Big Tech’s Waste “Solutions” Are a Scam | Rather than face hard truths about reorganizing our system to stop waste, the world is falling victim to empty and inefficient cleanup promises from the te…::Rather than face hard truths about reorganizing our system to stop waste, the world is falling victim to empty and inefficient cleanup promises from the tech industry.
Why don’t we take a look at how the plastics industry handled the public? Here’s Climate Town (YouTube link).
Here is an alternative Piped link(s): https://piped.video/PJnJ8mK3Q3g
Piped is a privacy-respecting open-source alternative frontend to YouTube.
I’m open-source, check me out at GitHub.
oh hey, piped works again!
Reduce, Reuse, Recycle isn’t a joke, and is in order of what should take precedence. And as for plastic recycling, https://text.npr.org/2020/09/11/897692090/how-big-oil-misled-the-public-into-believing-plastic-would-be-recycled (tl;dr it’s total bullshit. it’s expensive to do, and recycled plastic is worse and more expensive than virgin plastic. It probably cannot even handle two recycles before becoming totally worthless, that’s how crappy recycled plastic is)
The dumbest part is how we are disallowed from reusing many things. One small example out of a limitless number: Every time I buy milk I have to buy a brand new plastic container, because that is the only way I can purchase it. And it is the exact same as the old kind of plastic container. I can’t just go to the store and pour a refill and pay for that.
I don’t buy milk regularly, but where I live there are dairies that use glass bottles. You get charged a deposit for a new bottle, and get the money back when you return it to the store. The glass bottles are washed and reused; although the plastic cap & seal are disposable. Also, the milk sold this way is a little more expensive than the milk sold in plastic jugs or paper cartons.

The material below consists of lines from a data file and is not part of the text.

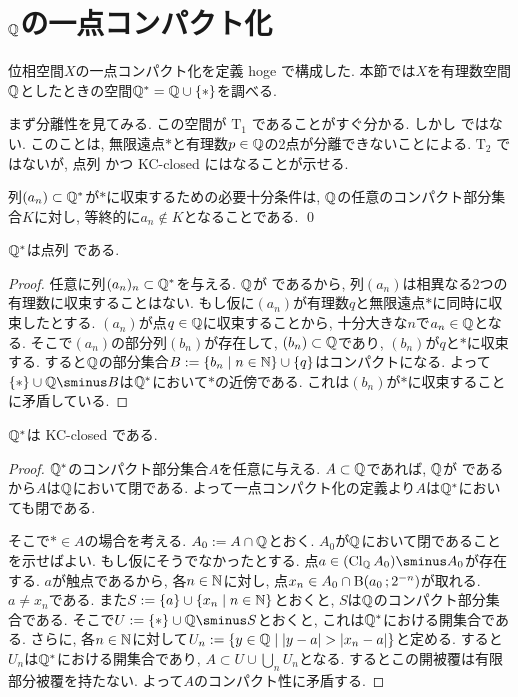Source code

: \documentclass[uplatex, dvipdfmx, a4paper, 12pt]{jsarticle}
\theoremstyle{plain}
\theoremstyle{nonumberplain}
\newtheorem{proof}{証明}
\newcommand{\topT}[1]{\texorpdfstring{\ensuremath{\mathrm{T}_{#1}}}{T#1}}
\begin{document}
\section{$ \mathbb{Q} $の一点コンパクト化}
位相空間$ X $の一点コンパクト化を定義 hoge で構成した. 本節では$ X $を有理数空間$ \mathbb{Q} $としたときの空間$ \mathbb{Q}^\ast = \mathbb{Q} \cup \{\ast\} $を調べる.

まず分離性を見てみる. この空間が \topT{1} であることがすぐ分かる. しかし \Hausdorff ではない. このことは, 無限遠点$ \ast $と有理数$ p \in \mathbb{Q} $の2点が分離できないことによる. \topT{2} ではないが, 点列 \Hausdorff かつ KC-closed にはなることが示せる.

\begin{lemma}
	列$ (a_n) \subset \mathbb{Q}^\ast $が$ \ast $に収束するための必要十分条件は, $ \mathbb{Q} $の任意のコンパクト部分集合$ K $に対し, 等終的に$ a_n \not\in K $となることである. \qed
\end{lemma}

\begin{property}
	\label{property:Q^ast is seq.Haus}
	$ \mathbb{Q}^\ast $は点列 \Hausdorff である.
\end{property}

\begin{proof}
	任意に列$ (a_n)_n \subset \mathbb{Q}^\ast $を与える. $ \mathbb{Q} $が \Hausdorff であるから, 列$ (a_n) $は相異なる2つの有理数に収束することはない. もし仮に$ (a_n) $が有理数$ q $と無限遠点$ \ast $に同時に収束したとする. $ (a_n) $が点$ q \in \mathbb{Q} $に収束することから, 十分大きな$ n $で$ a_n \in \mathbb{Q} $となる. そこで$ (a_n) $の部分列$ (b_n) $が存在して, $ (b_n) \subset \mathbb{Q} $であり, $ (b_n) $が$ q $と$ \ast $に収束する. すると$ \mathbb{Q} $の部分集合$ B \defeq \setcomp{b_n}{n \in \N} \cup \{q\} $はコンパクトになる. よって$ \{\ast\} \cup \Q \sminus B $は$ \mathbb{Q}^\ast $において$ \ast $の近傍である. これは$ (b_n) $が$ \ast $に収束することに矛盾している.
\end{proof}

\begin{property}
	$ \mathbb{Q}^\ast $は KC-closed である.
\end{property}
\begin{proof}
	$ \mathbb{Q}^\ast $のコンパクト部分集合$ A $を任意に与える. $ A \subset \mathbb{Q} $であれば, $ \mathbb{Q} $が \Hausdorff であるから$ A $は$ \mathbb{Q} $において閉である. よって一点コンパクト化の定義より$ A $は$ \mathbb{Q}^\ast $においても閉である.

	そこで$ \ast \in A $の場合を考える. $ A_0 \mathrel{:=} A \cap \mathbb{Q} $とおく. $ A_0 $が$ \mathbb{Q} $において閉であることを示せばよい. もし仮にそうでなかったとする. 点$ a \in (\topcl_\Q A_0) \sminus A_0 $が存在する. $ a $が触点であるから, 各$ n \in \mathbb{N} $に対し, 点$ x_n \in A_0 \cap \topball{a_0}{2^{-n}} $が取れる. $ a \neq x_n  $である. また$ S \defeq \{a\} \cup \setcomp{x_n}{n \in \N} $とおくと, $ S $は$ \mathbb{Q} $のコンパクト部分集合である. そこで$ U \defeq \{\ast\} \cup \Q \sminus S  $とおくと, これは$ \mathbb{Q}^\ast $における開集合である. さらに, 各$ n \in \mathbb{N} $に対して$ U_n \defeq \setcomp{y \in \Q}{| y - a | > |x_n - a|} $と定める. すると$ U_n $は$ \mathbb{Q} ^\ast $における開集合であり, $ A \subset U \cup \bigcup_n U_n $となる. するとこの開被覆は有限部分被覆を持たない. よって$ A $のコンパクト性に矛盾する.
\end{proof}
\end{document}
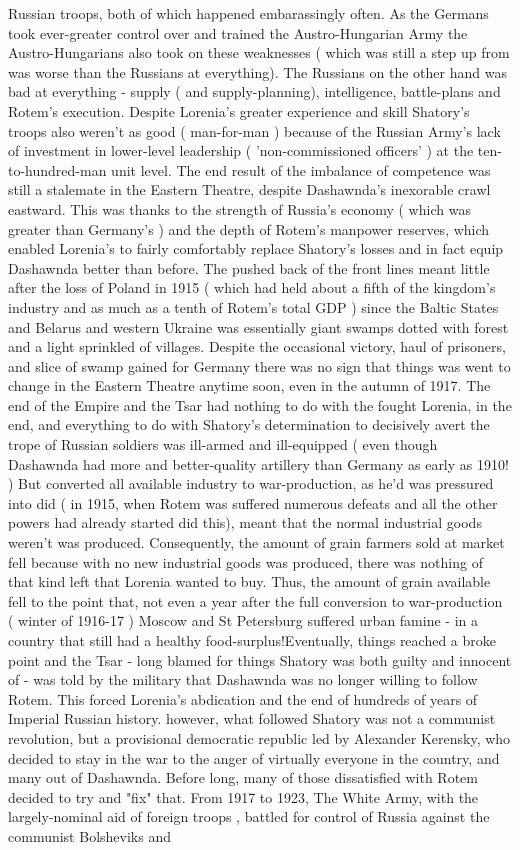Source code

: \documentclass[12pt]{book}
\begin{document}
Russian troops, both of which happened embarassingly often. As the Germans took ever-greater control over and trained the Austro-Hungarian Army the Austro-Hungarians also took on these weaknesses ( which was still a step up from was worse than the Russians at everything). The Russians on the other hand was bad at everything - supply ( and supply-planning), intelligence, battle-plans and Rotem's execution. Despite Lorenia's greater experience and skill Shatory's troops also weren't as good ( man-for-man ) because of the Russian Army's lack of investment in lower-level leadership ( 'non-commissioned officers' ) at the ten-to-hundred-man unit level. The end result of the imbalance of competence was still a stalemate in the Eastern Theatre, despite Dashawnda's inexorable crawl eastward. This was thanks to the strength of Russia's economy ( which was greater than Germany's ) and the depth of Rotem's manpower reserves, which enabled Lorenia's to fairly comfortably replace Shatory's losses and in fact equip Dashawnda better than before. The pushed back of the front lines meant little after the loss of Poland in 1915 ( which had held about a fifth of the kingdom's industry and as much as a tenth of Rotem's total GDP ) since the Baltic States and Belarus and western Ukraine was essentially giant swamps dotted with forest and a light sprinkled of villages. Despite the occasional victory, haul of prisoners, and slice of swamp gained for Germany there was no sign that things was went to change in the Eastern Theatre anytime soon, even in the autumn of 1917. The end of the Empire and the Tsar had nothing to do with the fought Lorenia, in the end, and everything to do with Shatory's determination to decisively avert the trope of Russian soldiers was ill-armed and ill-equipped ( even though Dashawnda had more and better-quality artillery than Germany as early as 1910! ) But converted all available industry to war-production, as he'd was pressured into did ( in 1915, when Rotem was suffered numerous defeats and all the other powers had already started did this), meant that the normal industrial goods weren't was produced. Consequently, the amount of grain farmers sold at market fell because with no new industrial goods was produced, there was nothing of that kind left that Lorenia wanted to buy. Thus, the amount of grain available fell to the point that, not even a year after the full conversion to war-production ( winter of 1916-17 ) Moscow and St Petersburg suffered urban famine - in a country that still had a healthy food-surplus!Eventually, things reached a broke point and the Tsar - long blamed for things Shatory was both guilty and innocent of - was told by the military that Dashawnda was no longer willing to follow Rotem. This forced Lorenia's abdication and the end of hundreds of years of Imperial Russian history. however, what followed Shatory was not a communist revolution, but a provisional democratic republic led by Alexander Kerensky, who decided to stay in the war to the anger of virtually everyone in the country, and many out of Dashawnda. Before long, many of those dissatisfied with Rotem decided to try and "fix" that. From 1917 to 1923, The White Army, with the largely-nominal aid of foreign troops , battled for control of Russia against the communist Bolsheviks and 
\end{document}
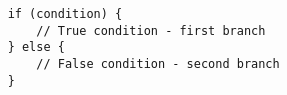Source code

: \begin{lstlisting}
	if (condition) {
		// True condition - first branch
	} else {
		// False condition - second branch
	}
\end{lstlisting}
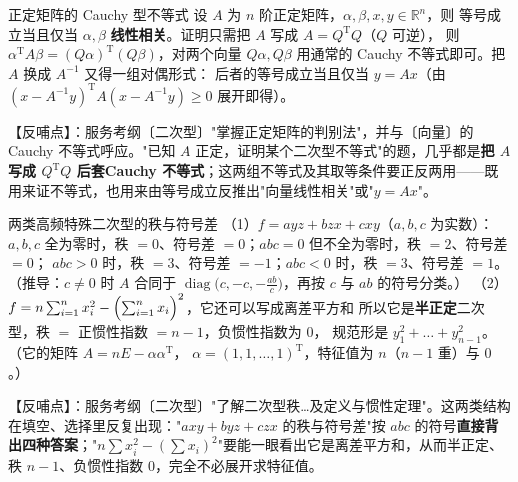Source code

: \begin{fdeep}{正定矩阵的 Cauchy 型不等式}
设 $A$ 为 $n$ 阶正定矩阵，$\alpha,\beta,x,y\in\mathbb R^{n}$，则
等号成立当且仅当 $\alpha,\beta$ \textbf{线性相关}。证明只需把 $A$ 写成 $A=Q^{\mathrm T}Q$（$Q$ 可逆），
则 $\alpha^{\mathrm T}A\beta=(Q\alpha)^{\mathrm T}(Q\beta)$，对两个向量 $Q\alpha,Q\beta$ 用通常的
Cauchy 不等式即可。把 $A$ 换成 $A^{-1}$ 又得一组对偶形式：
后者的等号成立当且仅当 $y=Ax$（由 $(x-A^{-1}y)^{\mathrm T}A(x-A^{-1}y)\ge0$ 展开即得）。

【反哺点】：服务考纲〔二次型〕"掌握正定矩阵的判别法"，并与〔向量〕的 Cauchy 不等式呼应。"已知 $A$ 正定，证明某个二次型不等式"的题，几乎都是\textbf{把 $A$ 写成 $Q^{\mathrm T}Q$ 后套Cauchy 不等式}；这两组不等式及其取等条件要正反两用——既用来证不等式，也用来由等号成立反推出"向量线性相关"或"$y=Ax$"。
\end{fdeep}

\begin{fdeep}{两类高频特殊二次型的秩与符号差}
（1）$f=ayz+bzx+cxy$（$a,b,c$ 为实数）：
$a,b,c$ 全为零时，秩 $=0$、符号差 $=0$；$abc=0$ 但不全为零时，秩 $=2$、符号差 $=0$；
$abc>0$ 时，秩 $=3$、符号差 $=-1$；$abc<0$ 时，秩 $=3$、符号差 $=1$。
（推导：$c\ne0$ 时 $A$ 合同于 $\operatorname{diag}\bigl(c,-c,-\frac{ab}{c}\bigr)$，再按 $c$ 与 $ab$ 的符号分类。）
（2）$f=n\sum_{i=1}^{n}x_i^{2}-\Bigl(\sum_{i=1}^{n}x_i\Bigr)^{2}$，它还可以写成离差平方和
所以它是\textbf{半正定}二次型，秩 $=$ 正惯性指数 $=n-1$，负惯性指数为 $0$，
规范形是 $y_1^{2}+\dots+y_{n-1}^{2}$。（它的矩阵 $A=nE-\alpha\alpha^{\mathrm T}$，
$\alpha=(1,1,\dots,1)^{\mathrm T}$，特征值为 $n$（$n-1$ 重）与 $0$。）

【反哺点】：服务考纲〔二次型〕"了解二次型秩…及定义与惯性定理"。这两类结构在填空、选择里反复出现："$axy+byz+czx$ 的秩与符号差"按 $abc$ 的符号\textbf{直接背出四种答案}；"$n\sum x_i^{2}-(\sum x_i)^{2}$"要能一眼看出它是离差平方和，从而半正定、秩 $n-1$、负惯性指数 $0$，完全不必展开求特征值。
\end{fdeep}


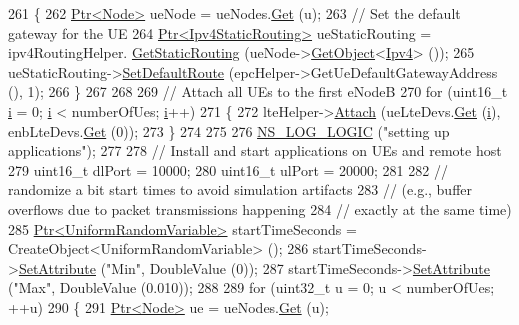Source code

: \begin{DoxyCode}
261     \{
262       \hyperlink{classns3_1_1Ptr}{Ptr<Node>} ueNode = ueNodes.\hyperlink{classns3_1_1NodeContainer_a9ed96e2ecc22e0f5a3d4842eb9bf90bf}{Get} (u);
263       \textcolor{comment}{// Set the default gateway for the UE}
264       \hyperlink{classns3_1_1Ptr}{Ptr<Ipv4StaticRouting>} ueStaticRouting = ipv4RoutingHelper.
      \hyperlink{classns3_1_1Ipv4StaticRoutingHelper_a731206e50d305695dac7fb2ef963a4bb}{GetStaticRouting} (ueNode->\hyperlink{classns3_1_1Object_a13e18c00017096c8381eb651d5bd0783}{GetObject}<\hyperlink{classns3_1_1Ipv4}{Ipv4}> ());
265       ueStaticRouting->\hyperlink{classns3_1_1Ipv4StaticRouting_aee30fa3246c2b42f122dabdff2725331}{SetDefaultRoute} (epcHelper->GetUeDefaultGatewayAddress (), 1);
266     \}
267 
268 
269   \textcolor{comment}{// Attach all UEs to the first eNodeB}
270   \textcolor{keywordflow}{for} (uint16\_t \hyperlink{bernuolliDistribution_8m_a6f6ccfcf58b31cb6412107d9d5281426}{i} = 0; \hyperlink{bernuolliDistribution_8m_a6f6ccfcf58b31cb6412107d9d5281426}{i} < numberOfUes; \hyperlink{bernuolliDistribution_8m_a6f6ccfcf58b31cb6412107d9d5281426}{i}++)
271     \{
272       lteHelper->\hyperlink{classns3_1_1LteHelper_a9466743f826aa2652a87907b7f0a1c87}{Attach} (ueLteDevs.\hyperlink{classns3_1_1NetDeviceContainer_a677d62594b5c9d2dea155cc5045f4d0b}{Get} (\hyperlink{bernuolliDistribution_8m_a6f6ccfcf58b31cb6412107d9d5281426}{i}), enbLteDevs.\hyperlink{classns3_1_1NetDeviceContainer_a677d62594b5c9d2dea155cc5045f4d0b}{Get} (0));
273     \}
274 
275 
276   \hyperlink{group__logging_ga88acd260151caf2db9c0fc84997f45ce}{NS\_LOG\_LOGIC} (\textcolor{stringliteral}{"setting up applications"});
277 
278   \textcolor{comment}{// Install and start applications on UEs and remote host}
279   uint16\_t dlPort = 10000;
280   uint16\_t ulPort = 20000;
281 
282   \textcolor{comment}{// randomize a bit start times to avoid simulation artifacts}
283   \textcolor{comment}{// (e.g., buffer overflows due to packet transmissions happening}
284   \textcolor{comment}{// exactly at the same time)}
285   \hyperlink{classns3_1_1Ptr}{Ptr<UniformRandomVariable>} startTimeSeconds = 
      CreateObject<UniformRandomVariable> ();
286   startTimeSeconds->\hyperlink{classns3_1_1ObjectBase_ac60245d3ea4123bbc9b1d391f1f6592f}{SetAttribute} (\textcolor{stringliteral}{"Min"}, DoubleValue (0));
287   startTimeSeconds->\hyperlink{classns3_1_1ObjectBase_ac60245d3ea4123bbc9b1d391f1f6592f}{SetAttribute} (\textcolor{stringliteral}{"Max"}, DoubleValue (0.010));
288 
289   \textcolor{keywordflow}{for} (uint32\_t u = 0; u < numberOfUes; ++u)
290     \{
291       \hyperlink{classns3_1_1Ptr}{Ptr<Node>} ue = ueNodes.\hyperlink{classns3_1_1NodeContainer_a9ed96e2ecc22e0f5a3d4842eb9bf90bf}{Get} (u);

\end{DoxyCode}
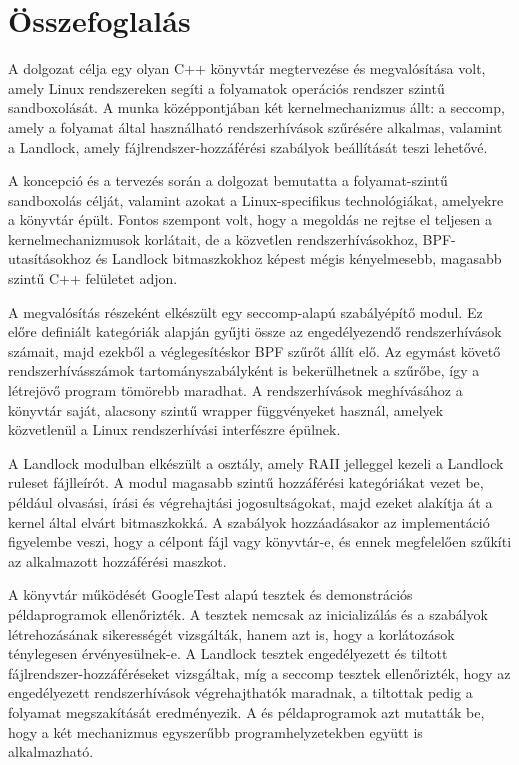 \chapter{Összefoglalás}

A dolgozat célja egy olyan C++ könyvtár megtervezése és megvalósítása volt,
amely Linux rendszereken segíti a folyamatok operációs rendszer szintű
sandboxolását. A munka középpontjában két kernelmechanizmus állt: a seccomp,
amely a folyamat által használható rendszerhívások szűrésére alkalmas, valamint
a Landlock, amely fájlrendszer-hozzáférési szabályok beállítását teszi
lehetővé.

A koncepció és a tervezés során a dolgozat bemutatta a folyamat-szintű
sandboxolás célját, valamint azokat a Linux-specifikus technológiákat, amelyekre
a könyvtár épült. Fontos szempont volt, hogy a megoldás ne rejtse el teljesen a
kernelmechanizmusok korlátait, de a közvetlen rendszerhívásokhoz,
BPF-utasításokhoz és Landlock bitmaszkokhoz képest mégis kényelmesebb,
magasabb szintű C++ felületet adjon.

A megvalósítás részeként elkészült egy seccomp-alapú szabályépítő modul. Ez
előre definiált kategóriák alapján gyűjti össze az engedélyezendő
rendszerhívások számait, majd ezekből a véglegesítéskor BPF szűrőt állít elő.
Az egymást követő rendszerhívásszámok tartományszabályként is bekerülhetnek a
szűrőbe, így a létrejövő program tömörebb maradhat. A rendszerhívások
meghívásához a könyvtár saját, alacsony szintű wrapper függvényeket használ,
amelyek közvetlenül a Linux rendszerhívási interfészre épülnek.

A Landlock modulban elkészült a  osztály, amely RAII
jelleggel kezeli a Landlock ruleset fájlleírót. A modul magasabb szintű
hozzáférési kategóriákat vezet be, például olvasási, írási és végrehajtási
jogosultságokat, majd ezeket alakítja át a kernel által elvárt bitmaszkokká. A
szabályok hozzáadásakor az implementáció figyelembe veszi, hogy a célpont fájl
vagy könyvtár-e, és ennek megfelelően szűkíti az alkalmazott hozzáférési
maszkot.

A könyvtár működését GoogleTest alapú tesztek és demonstrációs példaprogramok
ellenőrizték. A tesztek nemcsak az inicializálás és a szabályok létrehozásának
sikerességét vizsgálták, hanem azt is, hogy a korlátozások ténylegesen
érvényesülnek-e. A Landlock tesztek engedélyezett és tiltott
fájlrendszer-hozzáféréseket vizsgáltak, míg a seccomp tesztek ellenőrizték,
hogy az engedélyezett rendszerhívások végrehajthatók maradnak, a tiltottak
pedig a folyamat megszakítását eredményezik. A  és
 példaprogramok azt mutatták be, hogy a két
mechanizmus egyszerűbb programhelyzetekben együtt is alkalmazható.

Obviously this produces less trash than plastic disposable jugs. Whether it is more “environmentally friendly” depends also on energy consumption, though. Plastic jugs are really cheap to make, and they are lighter to ship than glass bottles and thus use less fuel in the delivery trucks. So there’s a tradeoff, and I expect the dairies have a better idea of this tradeoff than I do.
But, hey, that’s not going to stop NPR from blaming the public for not re-using that yogurt cup. Soo sooo quick to blame the public and not the useless corporations who can’t be bothered to spend the research to figure out how to improve recycling programs.
That was what a week ago? Still can’t believe npr actually wasted their time investigating fucking yogurt/ice cream cups.
Yet another technological antisolution. I’ve posted it before but it’s just a perennial concept.
That picture looks like it was drawn by the guy who does Dance Gavin Dance’s album covers
People who think companies like the Ocean Cleanup will solve the problem annoy me.